Vance fue directo al señalar dos problemas centrales: la inmigración musulmana descontrolada —impulsada en nombre de un multiculturalismo suicida— y el gasto en defensa prácticamente simbólico. Europa pretende seguir viviendo bajo el paraguas militar estadounidense mientras dilapida su capital político y moral en agendas progresistas que niegan la realidad, relativizan la soberanía y criminalizan la identidad occidental. Si a ello se suma la genuflexión ante dogmas ideológicos importados de universidades posmarxistas, el resultado es una Europa envejecida, frágil y sin voluntad de poder. Un verdadero parque temático histórico: bonito de visitar, irrelevante para decidir.
Pero reducir a Marco Rubio a un mero ejecutor de la nueva dureza estadounidense con Europa sería un error. Su agenda va más allá del Atlántico Norte y conecta con una herida personal y política que nunca ha ocultado: Cuba. Hijo de inmigrantes cubanos que huyeron del régimen de Fidel Castro, Rubio encarna una memoria viva del exilio, la humillación y la pérdida de libertad. Para él, Cuba no es un asunto marginal de política exterior: es una deuda histórica y moral.
Rubio tiene entre ceja y ceja liberar a la isla del yugo de una dictadura que mantiene como rehén a su propio pueblo y que, además, actúa como nodo desestabilizador en Hispanoamérica.

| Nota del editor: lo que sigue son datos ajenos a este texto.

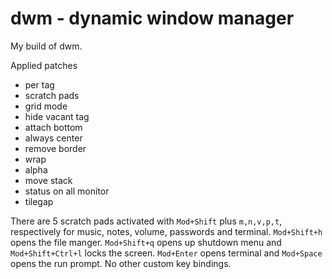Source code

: dwm - dynamic window manager
============================
My build of dwm.

Applied patches
- per tag
- scratch pads
- grid mode
- hide vacant tag
- attach bottom
- always center
- remove border
- wrap
- alpha
- move stack
- status on all monitor
- tilegap

There are 5 scratch pads activated with `Mod+Shift` plus `m,n,v,p,t`, respectively for music, notes, volume, passwords and terminal.
`Mod+Shift+h` opens the file manger.
`Mod+Shift+q` opens up shutdown menu and `Mod+Shift+Ctrl+l` locks the screen.
`Mod+Enter` opens terminal and `Mod+Space` opens the run prompt. No other custom key bindings.
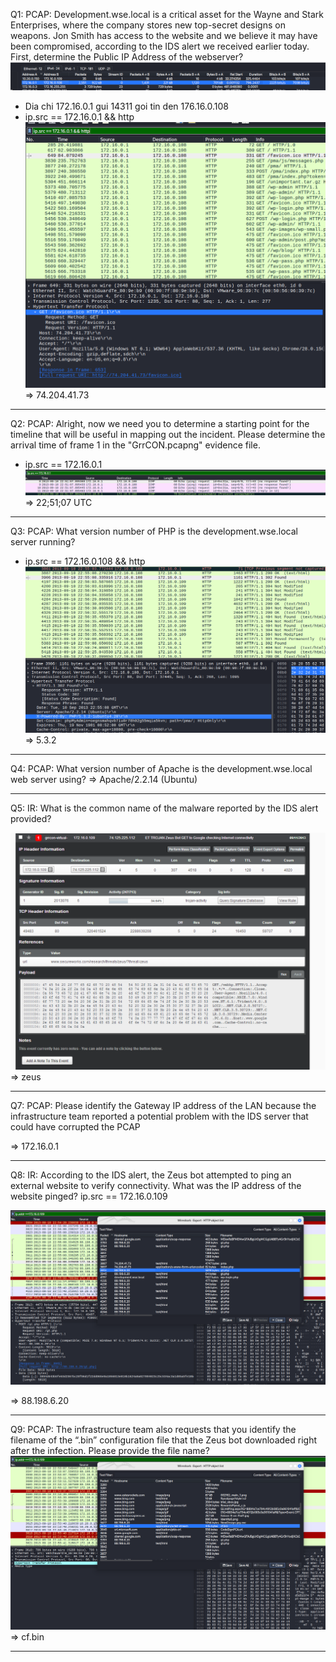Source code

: Q1: PCAP: Development.wse.local is a critical asset for the Wayne and Stark Enterprises, where the company stores new top-secret designs on weapons. Jon Smith has access to the website and we believe it may have been compromised, according to the IDS alert we received earlier today. First, determine the Public IP Address of the webserver?
![image 1](image/1.png)
- Dia chi 172.16.0.1 gui 14311 goi tin den 176.16.0.108
- ip.src == 172.16.0.1 && http
![image 2](image/2.png)
=> 74.204.41.73
------------------------------------------------------------------------

Q2: PCAP: Alright, now we need you to determine a starting point for the timeline that will be useful in mapping out the incident. Please determine the arrival time of frame 1 in the "GrrCON.pcapng" evidence file.

- ip.src == 172.16.0.1
![image 3](image/3.png)
=> 22;51;07 UTC
---------------------------------------------------------------------------

Q3: PCAP: What version number of PHP is the development.wse.local server running?
- ip.src == 172.16.0.108 && http
![image 4](image/4.png)
=> 5.3.2
------------------------------------------------------------------------------
Q4: PCAP: What version number of Apache is the development.wse.local web server using?
=> Apache/2.2.14 (Ubuntu)

-------------------------------------------------------------------------------

Q5: IR: What is the common name of the malware reported by the IDS alert provided?

![image 5](image/5.png)
=> zeus

--------------------------------------------------------------------------------

Q7: PCAP: Please identify the Gateway IP address of the LAN because the infrastructure team reported a potential problem with the IDS server that could have corrupted the PCAP

=> 172.16.0.1

------------------------------------------------------------------------------

Q8: IR: According to the IDS alert, the Zeus bot attempted to ping an external website to verify connectivity. What was the IP address of the website pinged?
ip.src == 172.16.0.109

![image 6](image/6.png)

=> 88.198.6.20 

-------------------------------------------------------------------------------
Q9: PCAP: The infrastructure team also requests that you identify the filename of the “.bin” configuration file that the Zeus bot downloaded right after the infection. Please provide the file name?
![image 7](image/7.png)
=> cf.bin

--------------------------------------------------------------------------------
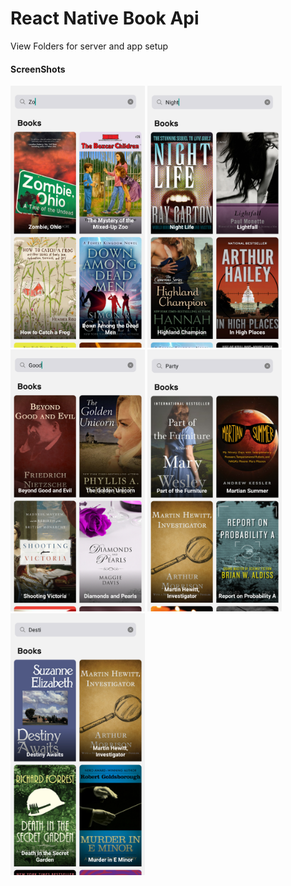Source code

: # React Native Book Api

View Folders for server and app setup

#### ScreenShots

<img width="215" height="419"
     src="https://github.com/InSertCod3/Book_API_ReactNative/blob/master/screenshot/screenshot_0.png">
<img width="215" height="419"
     src="https://github.com/InSertCod3/Book_API_ReactNative/blob/master/screenshot/screenshot_2.png">
<img width="215" height="419"
     src="https://github.com/InSertCod3/Book_API_ReactNative/blob/master/screenshot/screenshot_3.png">
<img width="215" height="419"
     src="https://github.com/InSertCod3/Book_API_ReactNative/blob/master/screenshot/screenshot_4.png">
<img width="215" height="419"
     src="https://github.com/InSertCod3/Book_API_ReactNative/blob/master/screenshot/screenshot_5.png">
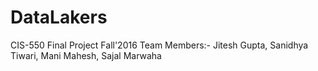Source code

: # DataLakers
CIS-550 Final Project Fall'2016
Team Members:- Jitesh Gupta, Sanidhya Tiwari, Mani Mahesh, Sajal Marwaha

El castrismo —en sus versiones recicladas— no solo ha empobrecido a Cuba hasta niveles africanos, sino que ha exportado métodos de control social, propaganda y represión a regímenes aliados en la región. Venezuela, Nicaragua y Bolivia son ejemplos evidentes de esa influencia corrosiva.
Desde la Cancillería estadounidense, Rubio apuesta por una política sin ambigüedades: fin del apaciguamiento, presión diplomática real, sanciones efectivas y apoyo explícito a la oposición democrática cubana. En contraste con décadas de ingenuidad europea —que ha financiado al régimen mientras predica derechos humanos—, Washington parece haber decidido que la paciencia estratégica se agotó.
La frase “el viejo mundo ha muerto” no describe solo a Europa. Es también una advertencia a América Latina: quien no defienda la libertad, la soberanía y el orden, quedará fuera del nuevo tablero geopolítico. Marco Rubio lo entiende mejor que nadie. Para él, la política internacional no es un juego académico, sino una lucha concreta entre libertad y tiranía. Y esta vez, Estados Unidos parece dispuesto a elegir sin complejos.